Fotografiska Plots Expansion to Berlin, Shanghai, and Miami
When Fotografiska announced an expansion to New York two years ago, the Stockholm photography hub was laying groundwork for the future. Its new home occupies all six floors of Church Mission House, a landmarked Park Avenue building whose restoration by CetraRuddy won an award from the New York Landmarks Conservancy for its “extraordinary contributions in preserving the city.” Now, as Fotografiska announces expansion plans to Berlin, Shanghai, and Miami by mid-2023, it’s looking to replicate that tried-and-true formula while aiming to become the world’s largest privately owned art museum by multiple measures: number of locations, exhibitions produced per year, and total indoor size.
Each museum will be housed within restorations of historically significant buildings. In Berlin, it’ll take over Kunsthaus Tacheles, an early-1900s structure formerly used as a Jewish Quarter department store renovated by Herzog & de Meuron. The Miami outpost, located in a former industrial factory revamped by Rockwell Group, will neighbor Superblue and the Rubell Museum. In Shanghai, it’ll move into a warehouse complex renovated by Neri & Hu in a rapidly developing cultural district near the site of the 1937 Battle of Shanghai. Leadership and curatorial plans for each location are still under wraps for now, but if the past is prologue, expect programming equally as ambitious as its expansion plans.

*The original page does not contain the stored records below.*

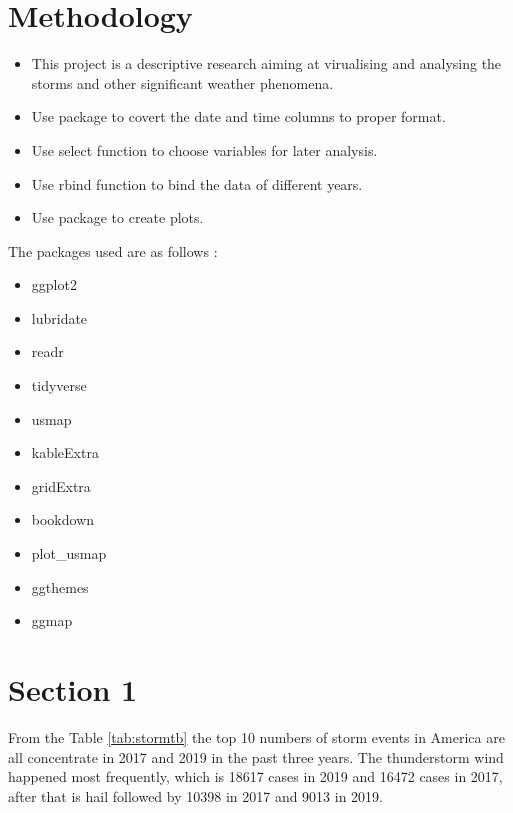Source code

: \documentclass[
]{article}
\begin{document}
\hypertarget{methodology}{%
\section{Methodology}\label{methodology}}

\begin{itemize}
\item
  This project is a descriptive research aiming at virualising and analysing the storms and other significant weather phenomena.
\item
  Use \citet{lubridate} package to covert the date and time columns to proper format.
\item
  Use select function to choose variables for later analysis.
\item
  Use rbind function to bind the data of different years.
\item
  Use \citet{ggplot2} package to create plots.
\end{itemize}

The packages used are as follows :

\begin{itemize}
\item
  ggplot2 \citep{ggplot2}
\item
  lubridate \citep{lubridate}
\item
  readr \citep{readr}
\item
  tidyverse \citep{tidyverse}
\item
  usmap \citep{usmap}
\item
  kableExtra \citep{kableExtra}
\item
  gridExtra \citep{gridExtra}
\item
  bookdown \citep{bookdown}
\item
  plot\_usmap \citep{usmap}
\item
  ggthemes\citep{ggthemes}
\item
  ggmap \citep{ggmap}
\end{itemize}

\clearpage

\hypertarget{section-1}{%
\section{Section 1}\label{section-1}}

From the Table \ref{tab:stormtb} the top 10 numbers of storm events in America are all concentrate in 2017 and 2019 in the past three years. The thunderstorm wind happened most frequently, which is 18617 cases in 2019 and 16472 cases in 2017, after that is hail followed by 10398 in 2017 and 9013 in 2019.
\end{document}
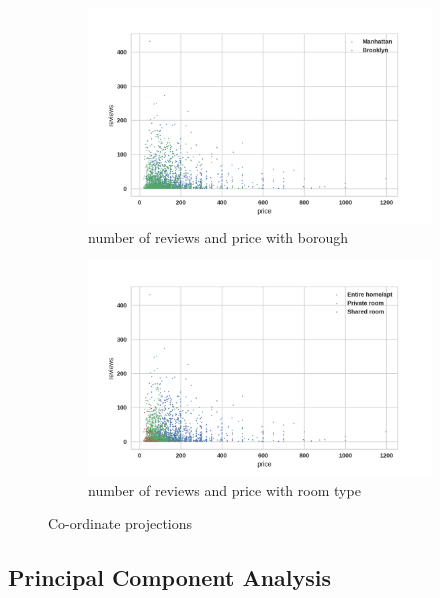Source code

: \documentclass[12pt]{article}
\begin{document}
\begin{figure}
    \begin{subfigure}[b]{0.45\textwidth}
        \includegraphics[width=\textwidth]{images/pair-reviews-price1.png}
        \caption{number of reviews and price with borough}
        \label{fig:pair-reviews-price1}
    \end{subfigure}
    \begin{subfigure}[b]{0.45\textwidth}
        \includegraphics[width=\textwidth]{images/pair-reviews-price2.png}
        \caption{number of reviews and price with room type}
        \label{fig:pair-reviews-price2}
    \end{subfigure}
    \caption{Co-ordinate projections}\label{fig:Co-ordinate-projections}
\end{figure}
\subsection{Principal Component Analysis}
\end{document}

In Houston, OMA finishes a giant cultural venue defined by three monumental staircases.
The architecture firm recently wrapped up the first phase of transforming a former U.S. Postal Service building into a cultural venue in downtown Houston. The 500,000-square-foot interior features three monumental staircases—named X, O, and Z after their shapes—that help organize the ground level into zones for cultural, retail, dining, and office. “Their paths are doubled, intertwined, and expanded to provide not just trajectories up to the roof, but places for accidental encounter,” the firm said in a statement. “Each is an instrument to bring people together.”
The Chelsea Factory, a cultural center to foster the performing arts, opens in Manhattan.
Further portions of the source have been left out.